A limp is a type of asymmetric abnormality of the gait. Limping may be caused by pain, weakness, neuromuscular imbalance, or a skeletal deformity. The most common underlying cause of a painful limp is physical trauma; however, in the absence of trauma, other serious causes, such as septic arthritis or slipped capital femoral epiphysis, may be present. The diagnostic approach involves ruling out potentially serious causes via the use of X-rays, blood tests, and sometimes joint aspiration. Initial treatment involves pain management. A limp is the presenting problem in about 4% of children who visit hospital emergency departments.

==Definition==
A limp is a type of asymmetric abnormality of the gait. When due to pain it is referred to as an antalgic gait, in which the foot is in contact with the ground for a shorter duration than usual; in severe cases there may be a refusal to walk. Hip deformities with associated muscular weakness, on the other hand, may be present with a Trendelenburg gait, with the body shifted over the affected hip.
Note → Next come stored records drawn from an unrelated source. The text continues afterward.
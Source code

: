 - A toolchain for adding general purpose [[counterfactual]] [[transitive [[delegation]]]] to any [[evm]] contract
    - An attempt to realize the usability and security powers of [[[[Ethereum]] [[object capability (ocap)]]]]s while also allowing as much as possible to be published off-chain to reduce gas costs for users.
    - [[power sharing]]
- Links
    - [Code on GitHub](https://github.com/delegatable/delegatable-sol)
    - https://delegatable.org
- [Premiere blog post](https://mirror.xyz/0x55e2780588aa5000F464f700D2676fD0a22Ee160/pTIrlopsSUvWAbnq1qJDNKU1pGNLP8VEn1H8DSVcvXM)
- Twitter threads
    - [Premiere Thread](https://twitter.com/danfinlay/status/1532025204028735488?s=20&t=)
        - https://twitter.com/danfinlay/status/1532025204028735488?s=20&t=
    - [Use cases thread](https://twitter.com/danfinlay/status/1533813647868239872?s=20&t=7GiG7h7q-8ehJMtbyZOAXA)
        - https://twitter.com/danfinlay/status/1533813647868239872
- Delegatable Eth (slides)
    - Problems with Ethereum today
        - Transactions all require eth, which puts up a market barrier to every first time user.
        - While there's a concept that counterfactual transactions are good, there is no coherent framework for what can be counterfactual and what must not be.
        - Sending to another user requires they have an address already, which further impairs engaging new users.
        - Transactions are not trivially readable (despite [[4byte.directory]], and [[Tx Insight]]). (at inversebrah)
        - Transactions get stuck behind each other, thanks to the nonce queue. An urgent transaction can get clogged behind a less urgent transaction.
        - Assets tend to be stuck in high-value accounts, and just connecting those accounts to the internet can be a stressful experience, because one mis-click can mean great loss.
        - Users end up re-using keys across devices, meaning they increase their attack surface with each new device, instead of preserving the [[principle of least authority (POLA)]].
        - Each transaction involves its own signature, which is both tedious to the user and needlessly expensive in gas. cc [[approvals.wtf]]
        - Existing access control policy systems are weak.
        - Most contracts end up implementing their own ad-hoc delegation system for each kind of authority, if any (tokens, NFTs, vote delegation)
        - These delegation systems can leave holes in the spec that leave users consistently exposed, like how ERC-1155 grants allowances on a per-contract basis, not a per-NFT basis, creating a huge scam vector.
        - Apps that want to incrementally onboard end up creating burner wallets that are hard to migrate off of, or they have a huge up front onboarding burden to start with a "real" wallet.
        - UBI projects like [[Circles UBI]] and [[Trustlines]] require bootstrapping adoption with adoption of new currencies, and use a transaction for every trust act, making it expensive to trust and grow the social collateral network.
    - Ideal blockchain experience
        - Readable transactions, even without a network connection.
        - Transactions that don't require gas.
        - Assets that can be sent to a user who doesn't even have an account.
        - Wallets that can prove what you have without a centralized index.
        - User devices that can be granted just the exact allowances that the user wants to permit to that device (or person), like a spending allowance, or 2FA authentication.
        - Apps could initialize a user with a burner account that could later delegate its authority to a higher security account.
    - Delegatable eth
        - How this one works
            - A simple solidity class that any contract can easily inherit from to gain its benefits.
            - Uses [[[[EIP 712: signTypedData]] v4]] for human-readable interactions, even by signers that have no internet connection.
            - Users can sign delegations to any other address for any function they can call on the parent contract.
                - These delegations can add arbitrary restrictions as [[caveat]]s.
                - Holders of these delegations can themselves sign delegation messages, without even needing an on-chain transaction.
==Differential diagnosis==
The causes of limping are many and can be either serious or non-serious. It usually results from pain, weakness, neuromuscular imbalance, or a skeletal deformity. In 30% of cases, the underlying cause remains unknown after appropriate investigations. The most common underlying cause of limping in children is minor physical trauma. In those with no history of trauma, 40% are due to transient synovitis and 2% are from Legg–Calvé–Perthes syndrome. Other important causes are infectious arthritis, osteomyelitis, and slipped capital femoral epiphysis in children.

===Infection===

====Septic arthritis====
Septic arthritis can be difficult to separate from less serious conditions such as transient synovitis. Factors that can help indicate septic arthritis rather than synovitis include a WBC count greater than 12×10^{9}/l, fever greater than 38.5 °C, ESR greater than 40 mm/h, CRP greater than 2.0 mg/dL, and refusal to walk. People with septic arthritis usually look clinically toxic or sick. Even in the absence of any of these factors, however, septic arthritis may be present. Joint aspiration is required to confirm the diagnosis.

====Other====
Other infections that classically lead to a limp include Lyme disease (a bacterial infection spread by deer ticks) and osteomyelitis (an infection of the bone).

===Mechanical===

====Trauma====
Accidental or deliberate physical trauma may result in either a fracture, muscle bruising, or a contusion. It is the leading cause of a limp. Deliberate abuse is important to consider.

====Slipped capital femoral epiphysis====
Slipped capital femoral epiphysis (SCFE) is a condition in which the growth plate of the head of the femur slips over the underlying bone. It most commonly presents with hip pain in males during puberty and is associated with obesity. The majority of people affected have a painful limp and in half of cases both hips are affected. Nearly a quarter of people present with only knee pain. Treatment involves non-weight-bearing movement and surgery. If not identified early, osteonecrosis or death of the head of the femur may occur.

====Other====
A non-painful limp may be due to a number of mechanical conditions including hip dysplasia and leg length differences.

===Inflammatory===

====Transient synovitis====
Transient synovitis is a reactive arthritis of the hip of unknown cause. People are usually able to walk and may have a low grade fever. They usually look clinically nontoxic or otherwise healthy. It may only be diagnosed once all other potential serious causes are excluded. With symptomatic care it usually resolves over one week.

====Juvenile rheumatoid arthritis====
Juvenile rheumatoid arthritis presents gradually with early morning stiffness, fatigue, and weight loss.

===Vascular===

====Legg–Calvé–Perthes syndrome====
Legg–Calvé–Perthes syndrome is a degenerative disease of the head of the femur which results in bone loss and deformity. It usually presents as a chronic condition.

===Neoplastic===
Cancers including acute lymphocytic leukemia, osteosarcoma, and Ewing’s sarcoma may result in a gradual onset of limping in children. It is often associated with night sweating, easy bruising, weight loss, and pain most prominent at night.

==Diagnostic approach==
The diagnosis of the cause of a limp is often made based on history, physical exam findings, laboratory tests, and radiological examination. If a limp is associated with pain it should be urgently investigated, while non-painful limps can be approached and investigated more gradually. Young children have difficulty determining the location of leg pain, thus in this population, knee pain equals hip pain. SCFE can usually be excluded by an x-ray of the hips. An ultrasound or x-ray guided aspiration of the hip joint maybe required to rule out an infectious process within the hip.

==Epidemiology==
A limp at one hospital emergency department was the presenting complaint in 4% of children. It occurs twice as commonly in boys as in girls.